正如安东尼·吉登斯所言[36],高德索普的阶级分类法没有设计成等级制的,而是反映了当代阶级结构的“关系型”本质。他以相对的市场和工作局势为基础,通过进行职业评估的办法设计他的分类法,即包括11个阶级地位,比其他许多分类法更为详细。但一般在使用时将其压缩成三个主要的阶级分层:“服务”阶级(阶级1和2)、“中间阶级”(阶级3和4)以及“工人阶级”(阶级5、6和7)。在90年代的著作中,高德索普开始在他的分类法中强调雇佣关系。他以此把注意力转向雇佣合同的不同类型,认为工人阶级以劳动合同为特征,而服务阶级以服务合同为特征;中间阶级的地位属于雇佣关系的中间类型。

四 布尔迪厄的阶级与生活方式理论

除此之外,颇受关注的还有法国著名社会学家皮埃尔·布尔迪厄(Pierre Bourdieu)关于阶级分化与不同的生活方式和消费模式相联系的观点。

布尔迪厄认为:“社会阶级不是只依据一个人在生产关系中的地位来界定的,而是依据与那个地位具有‘正常’关系(即带有高度的统计学概率)的阶级习性界定的。”“对于阶级的界定而言,阶级的意识与阶级的存在一样重要,阶级的消费——不一定是奢侈的、符号性的——与阶级在生产关系中的地位一样重要(即使后者真的支配前者)。”[37]布尔迪厄把生活方式的指标、趣味、教育文凭、性别、年龄以及职业与收入都包括进他的阶级分析中,布尔迪厄的阶级是各种分层因素的道德综合物;就像整体大于它的部分之和一样,对于布尔迪厄而言,各种相关的分层因素的综合而不是任何单一的决定性因素构建了社会阶级[38]。布尔迪厄依据各种资本的数量与结构以及它们在实践过程中如何变化来界定社会阶级地位。最基本的资本是经济资本、文化资本、社会资本以及符号资本。布尔迪厄的阶级概念还考虑到其他的分层因素,比如性别、种族或者民族、居住地、年龄等。与经济因素一样,这些也是阶级的“不可分离的”特征。它们常常也是社会阶级的建构性因素,但是它们似乎不是基本的资本形式。布尔迪厄对于这个问题的思考是复杂的,并可能导致误解以及引来合理的批评[39]

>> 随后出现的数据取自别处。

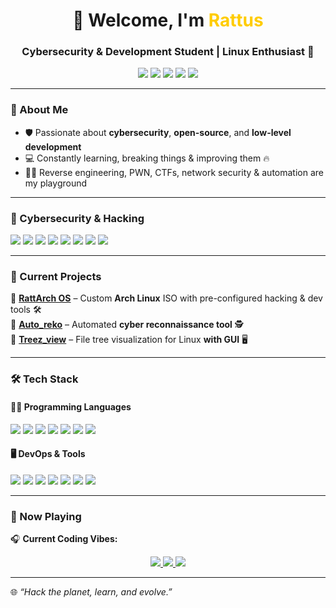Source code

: <h1 align="center">👋 Welcome, I'm <span style="color:#ffcc00">Rattus</span></h1>
<h3 align="center">Cybersecurity & Development Student | Linux Enthusiast 🐧</h3>

<p align="center">
  <img src="https://img.shields.io/badge/OS-Arch_Linux-1793D1?style=for-the-badge&logo=arch-linux&logoColor=white"/>
  <img src="https://img.shields.io/badge/Editors-Neovim-57A143?style=for-the-badge&logo=neovim&logoColor=white"/>
  <img src="https://img.shields.io/badge/Editors-Zed-191919?style=for-the-badge&logo=zed&logoColor=white"/>
  <img src="https://img.shields.io/badge/Editors-Code_OSS-007ACC?style=for-the-badge&logo=visual-studio-code&logoColor=white"/>
  <img src="https://img.shields.io/badge/Shell-Zsh-FFD700?style=for-the-badge&logo=gnu-bash&logoColor=white"/>
</p>

---

### 🚀 About Me  
- 🛡️ Passionate about **cybersecurity**, **open-source**, and **low-level development**  
- 💻 Constantly learning, breaking things & improving them 🔥  
- 🏴‍☠️ Reverse engineering, PWN, CTFs, network security & automation are my playground  

---

### 🔐 Cybersecurity & Hacking  
<p align="left">
  <img src="https://img.shields.io/badge/-PWN-DC143C?style=flat-square&logo=hack-the-box&logoColor=white"/>
  <img src="https://img.shields.io/badge/-Reverse_Engineering-800080?style=flat-square&logo=python&logoColor=white"/>
  <img src="https://img.shields.io/badge/-Network_Security-0a66c2?style=flat-square&logo=wikipedia&logoColor=white"/>
  <img src="https://img.shields.io/badge/-Web_Pentest-FF5733?style=flat-square&logo=burp-suite&logoColor=white"/>
  <img src="https://img.shields.io/badge/-OSINT-008000?style=flat-square&logo=osint&logoColor=white"/>
  <img src="https://img.shields.io/badge/-Cryptanalysis-004080?style=flat-square&logo=gnupg&logoColor=white"/>
  <img src="https://img.shields.io/badge/-SDR-FFA500?style=flat-square&logo=gnuradio&logoColor=white"/>
  <img src="https://img.shields.io/badge/-CTFtime-FF4500?style=flat-square&logo=protonmail&logoColor=white"/>
</p>

---

### 🔭 Current Projects  
🚀 **[RattArch OS](#)** – Custom **Arch Linux** ISO with pre-configured hacking & dev tools 🛠️  
🤖 **[Auto_reko](#)** – Automated **cyber reconnaissance tool** 🕵️  
🌳 **[Treez_view](#)** – File tree visualization for Linux **with GUI** 🖥️  

---

### 🛠️ Tech Stack  

#### 👨‍💻 Programming Languages  
<p align="left">
  <img src="https://img.shields.io/badge/-Bash-4EAA25?style=flat-square&logo=gnu-bash&logoColor=white"/>
  <img src="https://img.shields.io/badge/-C-00599C?style=flat-square&logo=c&logoColor=white"/>
  <img src="https://img.shields.io/badge/-C++-00599C?style=flat-square&logo=c%2B%2B&logoColor=white"/>
  <img src="https://img.shields.io/badge/-Go-00ADD8?style=flat-square&logo=go&logoColor=white"/>
  <img src="https://img.shields.io/badge/-Python-3776AB?style=flat-square&logo=python&logoColor=white"/>
  <img src="https://img.shields.io/badge/-Java-ED8B00?style=flat-square&logo=java&logoColor=white"/>
  <img src="https://img.shields.io/badge/-PHP-777BB4?style=flat-square&logo=php&logoColor=white"/>
</p>

#### 🖥️ DevOps & Tools  
<p align="left">
  <img src="https://img.shields.io/badge/-Docker-2496ED?style=flat-square&logo=docker&logoColor=white"/>
  <img src="https://img.shields.io/badge/-Git-F05032?style=flat-square&logo=git&logoColor=white"/>
  <img src="https://img.shields.io/badge/-Linux-FCC624?style=flat-square&logo=linux&logoColor=black"/>
  <img src="https://img.shields.io/badge/-PostgreSQL-336791?style=flat-square&logo=postgresql&logoColor=white"/>
  <img src="https://img.shields.io/badge/-MariaDB-003545?style=flat-square&logo=mariadb&logoColor=white"/>
  <img src="https://img.shields.io/badge/-MySQL-4479A1?style=flat-square&logo=mysql&logoColor=white"/>
  <img src="https://img.shields.io/badge/-MongoDB-47A248?style=flat-square&logo=mongodb&logoColor=white"/>
</p>

---

### 🎵 Now Playing  
🎧 **Current Coding Vibes:**  

<p align="center">
  <a href="https://www.youtube.com/watch?v=kTW5AcuSS7A&t=3003s" target="_blank">
    <img src="https://img.shields.io/badge/🎵-Track%201%20|%20Click%20to%20Listen-red?style=for-the-badge&logo=youtube&logoColor=white"/>
  </a>
  <a href="https://www.youtube.com/watch?v=LzeFXJ4vCWg&t=575s" target="_blank">
    <img src="https://img.shields.io/badge/🎵-Track%202%20|%20Click%20to%20Listen-red?style=for-the-badge&logo=youtube&logoColor=white"/>
  </a>
  <a href="https://www.youtube.com/watch?v=xulXmZrC9uI" target="_blank">
    <img src="https://img.shields.io/badge/🎵-Track%203%20|%20Click%20to%20Listen-red?style=for-the-badge&logo=youtube&logoColor=white"/>
  </a>
</p>


---

🌐 *“Hack the planet, learn, and evolve.”*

布尔迪厄根据资本总量的差异,划分了法国阶级之间的分化。布尔迪厄认为,就法国的情况而言,资本总量的差异界定着总体的三个层次分化结构,它包括统治阶级、中产阶级和工人阶级。统治阶级在不同类型资本的占有上均居于优势地位,包括自由职业者、大学教师、高级国家公务员、大企业的老板、高级管理人员、艺术家与作家。在阶级谱系的另一端,则是只拥有非常少的资本的工人阶级。布尔迪厄把各种类型与各种技术水平的手工劳动者(不管是在现代工业部门还是在现代农业部门)都归入工人阶级。在这两个极端之间则有范围宽广的中产阶级,他们具有中等数量的资本积累[40]。布尔迪厄进一步认为,资本拥有的构成的差异则划分了阶级内部的各个部分。统治阶级通过经济资本与文化资本的不平等的分配而在内部发生分化。在这个分化的一级,可以发现这样一些职业:作家、艺术家、大学教授,他们有丰富的文化资源但是经济资本却不那么丰富。而在另外的一极,则是大企业主与金融家,他们的经济财富与他们的文化资本不相称。居于这两种类型之间的是拥有中等量的经济和文化资本的私人与公共部门的自由职业者与高级管理人员等。在发达的工业社会中,统治阶级的这三个组成部分为了获得有价值的资源与权力地位,同时也为了关于文化合法性的定义而展开斗争。他们是权力场域中的主要的竞争者[41]。布尔迪厄在中产阶级内部的文化资本与经济资本的分配方面也发现了相同的“交叉结构”,比如,它使得小学教师与小商贩(例如店主与手艺人)相互对立,因为前者在文化资本方面相对富有而后者则拥有相对多的经济资本。初级的企业主管、技术人员、文职人员、医生、媒体从业人员以及健康与服务职业则处于这两极之间。布尔迪厄特别关注这些中间阶层或“小资产阶级”,他把他们称为“新小资产阶级”[42]。布尔迪厄认为,工人阶级的标志是资本总量最少。他通过工人阶级相对缺乏经济资本与文化资本——与统治阶级和中产阶级相比而言——来界定工人阶级。他特别指出,工人阶级所面临的更大的经济制约限制了其文化资本积累的范围。在经济与文化资本方面的相对差异也可以在以下这些工人阶级职业中发现:熟练的、半熟练的、不熟练的手工工人与农民。但是,布尔迪厄很少关注、分析工人阶级内部的差异,他的著作的重点集中在统治阶级[43]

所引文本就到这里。